Terminating a rule with an identifier contained within it

I’m continuing my halting progress on a YAML grammar and running into an issue with the YAML key definition.

For example these are all valid YAML keys/value pairs:

# ":foo" -> "value"
:foo: value
# "/foo/bar:/foo" -> "value"
/foo/bar:/foo: value

So : is both part of the content of a key and it’s final delimeter. I’d like to demarcate the final : as not part of the key (for syntax highlighting purposes).

The approach that I tried to take was use a @local tokens expression:

// https://lezer.codemirror.net/docs/guide/#writing-a-grammar
@top Program { Property+ }

Property {
  keyExp spaces* Value (newline | eof)
}

@local tokens {
    KeyEnd { ": " }
    @else Key
}

@skip {} {
  keyExp {
    Key+ KeyEnd
  }
}

Value {
  Plain | Boolean
}

@tokens {
  Boolean { "true" | "false" | "nor" }
  spaces { $[ \t]+ }
  newline { "\n" }
  eof { @eof }
  Comment { "#" ![\n]+ }
  Plain { (@asciiLetter|@digit) ![\n#]* }
  @precedence { Boolean, Plain}
}

@skip { Comment }
@detectDelim

}

But that results in

Tokens from a local token group used together with other tokens (Key with Comment)

If I remove Comment I get the same message but it’s (Key with Boolean). Is there a way to accomplish what I want with @localor do I need to reach for an external tokenizer that can detect the final": "` that termintes a key?

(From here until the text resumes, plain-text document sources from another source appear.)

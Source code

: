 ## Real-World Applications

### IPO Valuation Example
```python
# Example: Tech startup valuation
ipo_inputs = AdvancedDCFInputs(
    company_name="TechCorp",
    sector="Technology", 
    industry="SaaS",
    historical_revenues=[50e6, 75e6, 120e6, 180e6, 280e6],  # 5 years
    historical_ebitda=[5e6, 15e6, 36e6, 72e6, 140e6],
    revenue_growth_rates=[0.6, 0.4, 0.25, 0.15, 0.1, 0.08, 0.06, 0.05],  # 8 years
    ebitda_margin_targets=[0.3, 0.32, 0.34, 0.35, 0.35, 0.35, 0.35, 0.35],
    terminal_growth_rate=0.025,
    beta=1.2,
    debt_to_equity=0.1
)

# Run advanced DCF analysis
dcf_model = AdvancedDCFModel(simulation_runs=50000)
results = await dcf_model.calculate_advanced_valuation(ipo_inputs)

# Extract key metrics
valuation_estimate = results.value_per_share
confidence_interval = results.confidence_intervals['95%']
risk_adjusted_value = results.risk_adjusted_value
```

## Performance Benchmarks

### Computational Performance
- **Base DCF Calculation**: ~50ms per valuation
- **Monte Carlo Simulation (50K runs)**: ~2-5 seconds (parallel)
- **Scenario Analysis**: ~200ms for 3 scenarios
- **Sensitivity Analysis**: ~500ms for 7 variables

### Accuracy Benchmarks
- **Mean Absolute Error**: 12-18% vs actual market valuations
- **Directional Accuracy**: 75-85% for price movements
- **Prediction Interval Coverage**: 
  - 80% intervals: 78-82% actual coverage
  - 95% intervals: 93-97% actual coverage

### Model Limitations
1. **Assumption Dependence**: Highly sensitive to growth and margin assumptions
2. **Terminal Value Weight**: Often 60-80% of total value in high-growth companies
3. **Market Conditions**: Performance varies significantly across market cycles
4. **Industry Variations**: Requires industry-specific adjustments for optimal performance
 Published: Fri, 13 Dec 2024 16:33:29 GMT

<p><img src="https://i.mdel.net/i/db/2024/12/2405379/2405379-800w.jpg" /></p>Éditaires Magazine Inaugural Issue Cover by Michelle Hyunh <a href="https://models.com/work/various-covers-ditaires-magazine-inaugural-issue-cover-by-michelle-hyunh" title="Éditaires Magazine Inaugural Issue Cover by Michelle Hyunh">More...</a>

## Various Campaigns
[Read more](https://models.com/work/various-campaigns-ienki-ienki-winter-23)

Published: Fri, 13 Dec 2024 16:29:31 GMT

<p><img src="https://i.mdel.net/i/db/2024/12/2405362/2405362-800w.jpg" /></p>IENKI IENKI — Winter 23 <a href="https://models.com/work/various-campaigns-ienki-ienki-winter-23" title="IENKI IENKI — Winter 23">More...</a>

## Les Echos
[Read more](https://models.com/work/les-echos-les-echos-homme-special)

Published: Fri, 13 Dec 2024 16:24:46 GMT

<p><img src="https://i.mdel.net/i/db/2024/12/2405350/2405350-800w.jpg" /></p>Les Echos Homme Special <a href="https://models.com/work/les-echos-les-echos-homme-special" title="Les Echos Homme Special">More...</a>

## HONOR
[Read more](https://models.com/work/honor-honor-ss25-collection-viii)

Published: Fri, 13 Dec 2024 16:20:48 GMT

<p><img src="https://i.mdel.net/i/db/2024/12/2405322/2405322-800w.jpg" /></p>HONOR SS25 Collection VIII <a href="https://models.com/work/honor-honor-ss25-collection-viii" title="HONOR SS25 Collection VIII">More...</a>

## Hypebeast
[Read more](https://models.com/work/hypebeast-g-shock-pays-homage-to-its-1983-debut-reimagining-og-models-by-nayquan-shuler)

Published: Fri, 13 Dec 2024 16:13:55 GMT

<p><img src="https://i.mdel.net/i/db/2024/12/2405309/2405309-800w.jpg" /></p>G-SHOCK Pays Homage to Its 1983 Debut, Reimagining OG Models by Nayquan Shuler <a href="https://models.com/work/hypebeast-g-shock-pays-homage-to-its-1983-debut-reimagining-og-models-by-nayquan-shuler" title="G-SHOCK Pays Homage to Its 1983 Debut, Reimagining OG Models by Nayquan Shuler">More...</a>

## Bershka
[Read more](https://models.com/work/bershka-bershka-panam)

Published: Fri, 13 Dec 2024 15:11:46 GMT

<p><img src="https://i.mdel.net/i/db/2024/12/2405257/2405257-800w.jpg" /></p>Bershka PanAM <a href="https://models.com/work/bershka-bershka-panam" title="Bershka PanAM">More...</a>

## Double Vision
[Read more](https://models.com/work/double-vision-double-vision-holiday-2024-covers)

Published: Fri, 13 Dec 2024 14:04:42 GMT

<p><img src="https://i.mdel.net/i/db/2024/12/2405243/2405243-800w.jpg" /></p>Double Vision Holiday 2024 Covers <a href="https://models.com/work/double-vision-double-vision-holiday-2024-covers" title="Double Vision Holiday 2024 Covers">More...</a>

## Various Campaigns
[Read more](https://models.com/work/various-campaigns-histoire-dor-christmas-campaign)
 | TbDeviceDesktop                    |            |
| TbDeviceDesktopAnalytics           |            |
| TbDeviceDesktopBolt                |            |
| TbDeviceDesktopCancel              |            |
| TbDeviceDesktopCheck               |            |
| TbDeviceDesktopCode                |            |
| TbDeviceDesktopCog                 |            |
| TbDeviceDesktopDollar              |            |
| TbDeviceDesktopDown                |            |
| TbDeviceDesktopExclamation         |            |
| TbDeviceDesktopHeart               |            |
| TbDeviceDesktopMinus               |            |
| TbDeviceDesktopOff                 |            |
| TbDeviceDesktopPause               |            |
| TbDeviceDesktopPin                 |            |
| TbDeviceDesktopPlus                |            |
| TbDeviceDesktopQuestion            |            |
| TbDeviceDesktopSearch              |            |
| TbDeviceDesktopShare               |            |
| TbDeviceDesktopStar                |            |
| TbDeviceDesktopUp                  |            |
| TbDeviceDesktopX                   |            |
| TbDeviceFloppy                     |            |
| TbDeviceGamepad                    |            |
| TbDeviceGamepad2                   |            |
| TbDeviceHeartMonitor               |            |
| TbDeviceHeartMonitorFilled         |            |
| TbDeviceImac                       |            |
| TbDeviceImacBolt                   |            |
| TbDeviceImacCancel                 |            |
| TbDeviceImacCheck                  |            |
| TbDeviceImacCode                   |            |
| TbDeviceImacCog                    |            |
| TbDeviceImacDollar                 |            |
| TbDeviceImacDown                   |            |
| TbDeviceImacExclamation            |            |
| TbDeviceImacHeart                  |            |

Since keyExp starts with Key, it will be used in contexts where other tokens are also valid. That doesn’t work, with local token groups—they can only be used when delimited on both sides so that no other tokens are valid where they appear.

This case seems simple enough to use a regular token for (Key { ![:]+ } or something?).

They can only be used when delimited on both sides so that no other tokens are valid where they appear.

I think that makes sense, so that’s why they are typically perfect for things like matching pairs of " (e.g. in the Python grammar) or similar delimeters? So not a good fit for this use case, alas :smile_cat:

This case seems simple enough to use a regular token for (Key { ![:]+ } or something?).

I don’t think I can use this since the delimiter that marks the end of a key is : (a colon and a space)

a: key
# totally valid :\ just becomes `{ "also:a": "key"}`
also:a: key

I may have missed something there in the explanation though, and i’d much prefer to use a regular token for this.

Otherwise, I guess I could create an external tokenizer for KeyEnd or something similar that can wait for : and check if the next token is a space.

That sounds like using an external tokenizer will be easiest, yes.